◆ WORK TO COMPLETE:
Every entry below has to appear again in your reply, word for word, but no picture may.

Saved entries:
• • • • •

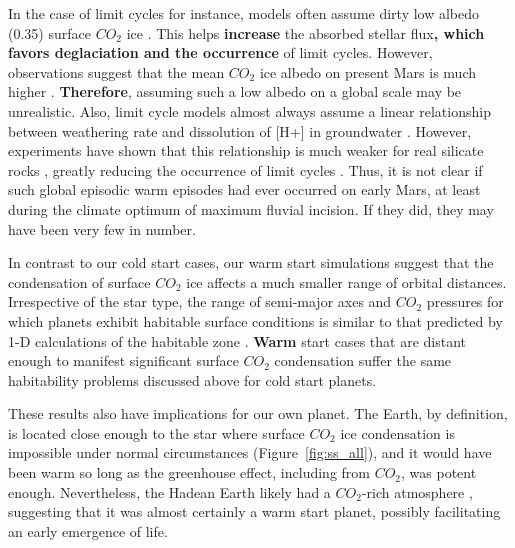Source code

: \documentclass[fleqn,usenatbib]{mnras}
\providecommand{\DIFadd}[1]{{\bf #1}} %
\providecommand{\DIFdel}[1]{} %
\providecommand{\DIFaddbegin}{} %
\providecommand{\DIFaddend}{} %
\providecommand{\DIFdelbegin}{} %
\providecommand{\DIFdelend}{} %
\newcommand{\DIFscaledelfig}{0.5}
\newlength{\DIFdelgraphicswidth} %
\newlength{\DIFdelgraphicsheight} %
\newcommand{\DIFaddincludegraphics}[2][]{{\color{blue}\fbox{\DIFOincludegraphics[#1]{#2}}}} %
\newcommand{\DIFdelincludegraphics}[2][]{%
\sbox{\DIFdelgraphicsbox}{\DIFOincludegraphics[#1]{#2}}%
\settoboxwidth{\DIFdelgraphicswidth}{\DIFdelgraphicsbox} %
\settoboxtotalheight{\DIFdelgraphicsheight}{\DIFdelgraphicsbox} %
\scalebox{\DIFscaledelfig}{%
\parbox[b]{\DIFdelgraphicswidth}{\usebox{\DIFdelgraphicsbox}\\[-\baselineskip] \rule{\DIFdelgraphicswidth}{0em}}\llap{\resizebox{\DIFdelgraphicswidth}{\DIFdelgraphicsheight}{%
\setlength{\unitlength}{\DIFdelgraphicswidth}%
\begin{picture}(1,1)%
\thicklines\linethickness{2pt} %
{\color[rgb]{1,0,0}\put(0,0){\framebox(1,1){}}}%
{\color[rgb]{1,0,0}\put(0,0){\line( 1,1){1}}}%
{\color[rgb]{1,0,0}\put(0,1){\line(1,-1){1}}}%
\end{picture}%
}\hspace*{3pt}}} %
} %
\DeclareRobustCommand{\DIFaddbegin}{\DIFOaddbegin \let\includegraphics\DIFaddincludegraphics} %
\DeclareRobustCommand{\DIFaddend}{\DIFOaddend \let\includegraphics\DIFOincludegraphics} %
\DeclareRobustCommand{\DIFdelbegin}{\DIFOdelbegin \let\includegraphics\DIFdelincludegraphics} %
\DeclareRobustCommand{\DIFdelend}{\DIFOaddend \let\includegraphics\DIFOincludegraphics} %
\begin{document}
In the case of limit cycles for instance\DIFdelbegin \DIFdel{(see Methods)}\DIFdelend , models often assume dirty low albedo (0.35) surface $CO_{\mathrm{2}}$ ice \citep{batalha2016, kadoya_outer_2019,hayworth_warming_2020}. This helps \DIFdelbegin \DIFdel{reduce }\DIFdelend \DIFaddbegin \DIFadd{increase }\DIFaddend the absorbed stellar flux\DIFdelbegin \DIFdel{and increases the likelihood }\DIFdelend \DIFaddbegin \DIFadd{, which favors deglaciation and the occurrence }\DIFaddend of limit cycles. However, observations suggest that the mean $CO_{\mathrm{2}}$ ice albedo on present Mars is much higher \citep{forget2013}. \DIFdelbegin \DIFdel{So}\DIFdelend \DIFaddbegin \DIFadd{Therefore}\DIFaddend , assuming such a low albedo on a global scale may be unrealistic. Also, limit cycle models almost always assume a linear relationship between weathering rate and dissolution of \DIFaddbegin [\DIFaddend H+\DIFaddbegin ] \DIFaddend in groundwater \citep{batalha2016,kadoya_outer_2019,hayworth_warming_2020}. However, experiments have shown that this relationship is much weaker for real silicate rocks \citep{asolekar1991}, greatly reducing the occurrence of limit cycles \citep{ramirez2017mars}. Thus, it is not clear if such global episodic warm episodes had ever occurred on early Mars, at least during the climate optimum of maximum fluvial incision. If they did, they may have been very few in number.  

In contrast to our cold start cases, our warm start simulations suggest that the condensation of surface $CO_{\mathrm{2}}$ ice affects a much smaller range of orbital distances. Irrespective of the star type, the range of semi-major axes and $CO_{\mathrm{2}}$ pressures for which planets exhibit habitable surface conditions is similar to that predicted by 1-D calculations of the habitable zone \citep{kasting1993, Ramirez2018}. \DIFdelbegin \DIFdel{That said, warm }\DIFdelend \DIFaddbegin \DIFadd{Warm }\DIFaddend start cases that are distant enough to manifest significant surface $CO_{\mathrm{2}}$ condensation suffer the same habitability problems discussed above for cold start planets. \DIFdelbegin %

\DIFdelend These results also have implications for our own planet. The Earth, by definition, is located close enough to the star where surface $CO_{\mathrm{2}}$ ice condensation is impossible under normal circumstances (Figure~\ref{fig:ss_all}), and it would have been warm so long as the greenhouse effect, including from $CO_{\mathrm{2}}$, was potent enough. Nevertheless, the Hadean Earth likely had a $CO_{\mathrm{2}}$-rich atmosphere \citep{kasting2014}, suggesting that it was almost certainly a warm start planet, possibly facilitating an early emergence of life.
\end{document}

• • • • •

◆ ANSWER SPACE:
Source code

: \documentclass[fleqn,usenatbib]{mnras}
\providecommand{\DIFadd}[1]{{\bf #1}} %
\providecommand{\DIFdel}[1]{} %
\providecommand{\DIFaddbegin}{} %
\providecommand{\DIFaddend}{} %
\providecommand{\DIFdelbegin}{} %
\providecommand{\DIFdelend}{} %
\newcommand{\DIFscaledelfig}{0.5}
\newlength{\DIFdelgraphicswidth} %
\newlength{\DIFdelgraphicsheight} %
\newcommand{\DIFaddincludegraphics}[2][]{{\color{blue}\fbox{\DIFOincludegraphics[#1]{#2}}}} %
\newcommand{\DIFdelincludegraphics}[2][]{%
\sbox{\DIFdelgraphicsbox}{\DIFOincludegraphics[#1]{#2}}%
\settoboxwidth{\DIFdelgraphicswidth}{\DIFdelgraphicsbox} %
\settoboxtotalheight{\DIFdelgraphicsheight}{\DIFdelgraphicsbox} %
\scalebox{\DIFscaledelfig}{%
\parbox[b]{\DIFdelgraphicswidth}{\usebox{\DIFdelgraphicsbox}\\[-\baselineskip] \rule{\DIFdelgraphicswidth}{0em}}\llap{\resizebox{\DIFdelgraphicswidth}{\DIFdelgraphicsheight}{%
\setlength{\unitlength}{\DIFdelgraphicswidth}%
\begin{picture}(1,1)%
\thicklines\linethickness{2pt} %
{\color[rgb]{1,0,0}\put(0,0){\framebox(1,1){}}}%
{\color[rgb]{1,0,0}\put(0,0){\line( 1,1){1}}}%
{\color[rgb]{1,0,0}\put(0,1){\line(1,-1){1}}}%
\end{picture}%
}\hspace*{3pt}}} %
} %
\DeclareRobustCommand{\DIFaddbegin}{\DIFOaddbegin \let\includegraphics\DIFaddincludegraphics} %
\DeclareRobustCommand{\DIFaddend}{\DIFOaddend \let\includegraphics\DIFOincludegraphics} %
\DeclareRobustCommand{\DIFdelbegin}{\DIFOdelbegin \let\includegraphics\DIFdelincludegraphics} %
\DeclareRobustCommand{\DIFdelend}{\DIFOaddend \let\includegraphics\DIFOincludegraphics} %
\begin{document}
In the case of limit cycles for instance\DIFdelbegin \DIFdel{(see Methods)}\DIFdelend , models often assume dirty low albedo (0.35) surface $CO_{\mathrm{2}}$ ice \citep{batalha2016, kadoya_outer_2019,hayworth_warming_2020}. This helps \DIFdelbegin \DIFdel{reduce }\DIFdelend \DIFaddbegin \DIFadd{increase }\DIFaddend the absorbed stellar flux\DIFdelbegin \DIFdel{and increases the likelihood }\DIFdelend \DIFaddbegin \DIFadd{, which favors deglaciation and the occurrence }\DIFaddend of limit cycles. However, observations suggest that the mean $CO_{\mathrm{2}}$ ice albedo on present Mars is much higher \citep{forget2013}. \DIFdelbegin \DIFdel{So}\DIFdelend \DIFaddbegin \DIFadd{Therefore}\DIFaddend , assuming such a low albedo on a global scale may be unrealistic. Also, limit cycle models almost always assume a linear relationship between weathering rate and dissolution of \DIFaddbegin [\DIFaddend H+\DIFaddbegin ] \DIFaddend in groundwater \citep{batalha2016,kadoya_outer_2019,hayworth_warming_2020}. However, experiments have shown that this relationship is much weaker for real silicate rocks \citep{asolekar1991}, greatly reducing the occurrence of limit cycles \citep{ramirez2017mars}. Thus, it is not clear if such global episodic warm episodes had ever occurred on early Mars, at least during the climate optimum of maximum fluvial incision. If they did, they may have been very few in number.  

In contrast to our cold start cases, our warm start simulations suggest that the condensation of surface $CO_{\mathrm{2}}$ ice affects a much smaller range of orbital distances. Irrespective of the star type, the range of semi-major axes and $CO_{\mathrm{2}}$ pressures for which planets exhibit habitable surface conditions is similar to that predicted by 1-D calculations of the habitable zone \citep{kasting1993, Ramirez2018}. \DIFdelbegin \DIFdel{That said, warm }\DIFdelend \DIFaddbegin \DIFadd{Warm }\DIFaddend start cases that are distant enough to manifest significant surface $CO_{\mathrm{2}}$ condensation suffer the same habitability problems discussed above for cold start planets. \DIFdelbegin %

\DIFdelend These results also have implications for our own planet. The Earth, by definition, is located close enough to the star where surface $CO_{\mathrm{2}}$ ice condensation is impossible under normal circumstances (Figure~\ref{fig:ss_all}), and it would have been warm so long as the greenhouse effect, including from $CO_{\mathrm{2}}$, was potent enough. Nevertheless, the Hadean Earth likely had a $CO_{\mathrm{2}}$-rich atmosphere \citep{kasting2014}, suggesting that it was almost certainly a warm start planet, possibly facilitating an early emergence of life.
\end{document}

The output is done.